How to Prove [A,B^{n}]=nB^{n-1}[A,B]?

[dimensionless]

I'm having trouble figuring out the following commutator relation problem:

Suppose A and B commute with their commutator, i.e., $$[B,[A,B]]=[A,[A,B]]=0$$. Show that

$$[A,B^{n}]=nB^{n-1}[A,B]$$

I have

$$[A,B^{n}] = AB^{n} - B^{n}A$$

and also

$$[A,B^{n}] = AB^{n} - B^{n}A = ABB^{n-1} - BB^{n-1}A$$

I don't know where to go from here.
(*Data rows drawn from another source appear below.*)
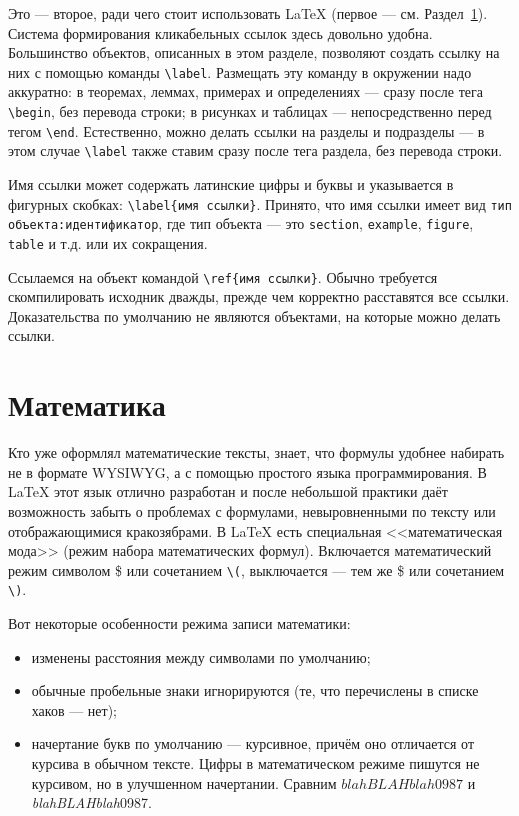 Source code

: \documentclass[14pt, russian]{scrartcl}
\begin{document}
Это --- второе, ради чего стоит использовать \LaTeX{} (первое --- см. Раздел~\ref{Sect::mathmode}). Система формирования кликабельных ссылок здесь довольно удобна. Большинство объектов, описанных в этом разделе, позволяют создать ссылку на них с помощью команды \texttt{\textbackslash{label}}. Размещать эту команду в окружении надо аккуратно: в теоремах, леммах, примерах и определениях --- сразу после тега \texttt{\textbackslash begin}, без перевода строки; в рисунках и таблицах --- непосредственно перед тегом \texttt{\textbackslash end}. Естественно, можно делать ссылки на разделы и подразделы --- в этом случае \texttt{\textbackslash label} также ставим сразу после тега раздела, без перевода строки.

Имя ссылки может содержать латинские цифры и буквы и указывается в фигурных скобках: \texttt{\textbackslash{label\{имя ссылки\}}}. Принято, что имя ссылки имеет вид \texttt{тип объекта:идентификатор}, где тип объекта --- это \texttt{section}, \texttt{example}, \texttt{figure}, \texttt{table} и т.д. или их сокращения. 

Ссылаемся на объект командой \texttt{\textbackslash ref\{имя ссылки\}}. Обычно требуется скомпилировать исходник дважды, прежде чем корректно расставятся все ссылки. Доказательства по умолчанию не являются объектами, на которые можно делать ссылки.

\section{Математика}\label{Sect::mathmode}

Кто уже оформлял математические тексты, знает, что формулы удобнее набирать не в формате WYSIWYG, а с помощью простого языка программирования. В \LaTeX{} этот язык отлично разработан и после небольшой практики даёт возможность забыть о проблемах с формулами, невыровненными по тексту или отображающимися кракозябрами. В \LaTeX{} есть специальная <<математическая мода>> (режим набора математических формул). Включается математический режим символом \$ или сочетанием \texttt{\textbackslash(}, выключается --- тем же \$ или сочетанием \texttt{\textbackslash)}. 

Вот некоторые особенности режима записи математики:
\begin{itemize}
\item изменены расстояния между символами по умолчанию;
\item обычные пробельные знаки игнорируются (те, что перечислены в списке хаков --- нет);
\item начертание букв по умолчанию --- курсивное, причём оно отличается от курсива в обычном тексте. Цифры в математическом режиме пишутся не курсивом, но в улучшенном начертании. Сравним $blahBLAHblah0987$ и \textit{blahBLAHblah}0987.
\end{itemize}
\end{document}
I'm not positive the above relation is correct either.

 

[nrqed]

I'm having trouble figuring out the following commutator relation problem:

Suppose A and B commute with their commutator, i.e., $$[B,[A,B]]=[A,[A,B]]=0$$. Show that

$$[A,B^{n}]=nB^{n-1}[A,B]$$

I have

$$[A,B^{n}] = AB^{n} - B^{n}A$$

and also

$$[A,B^{n}] = AB^{n} - B^{n}A = ABB^{n-1} - BB^{n-1}A$$

I don't know where to go from here. I'm not positive the above relation is correct either.

Do you know the relation

[A,BC] = B[A,C] + [A,B] C

?

It's easy to prove. Just expand out.

Now, use with $C= B^{n-1}$.
, that is use $[A,B^n] = B[A,B^{n-1}] + [A,B] B^{n-1}$.
Now, repeat this again on the first term using now $C= B^{n-2}$. You will get a recursion formula that will give you the proof easily.

 

[Frogs4U2]

Help! I need to do this same exact problem. But I just don't understand what to do so I was wondering if you wouldn't mind showing the steps that you explained to do in order to get the final solution. Thank you so much!

 

[angie_liamzon]

i also need to answer the same problem for my quantum physics course. thank you.

 

[Avodyne]

Here's another way:

$$AB^n = (AB)B^{n-1}$$
$$=(BA+[A,B])B^{n-1}$$
$$=BAB^{n-1} + [A,B]B^{n-1}$$

Can you understand each step?

Now repeat on the first term on the right. Keep going until you end up with $B^n A$ plus some other stuff. According to the statement of the problem, the other stuff should end up being $n[A,B]B^{n-1}$. It's crucial that $[A,B]$ commutes with $B$ to get this final result.

 

[angie_liamzon]

wohow! thanks Avodynefor the reply. got mixed up. my work all ended as a never ending subtraction of powers ofB. thanks for the idea.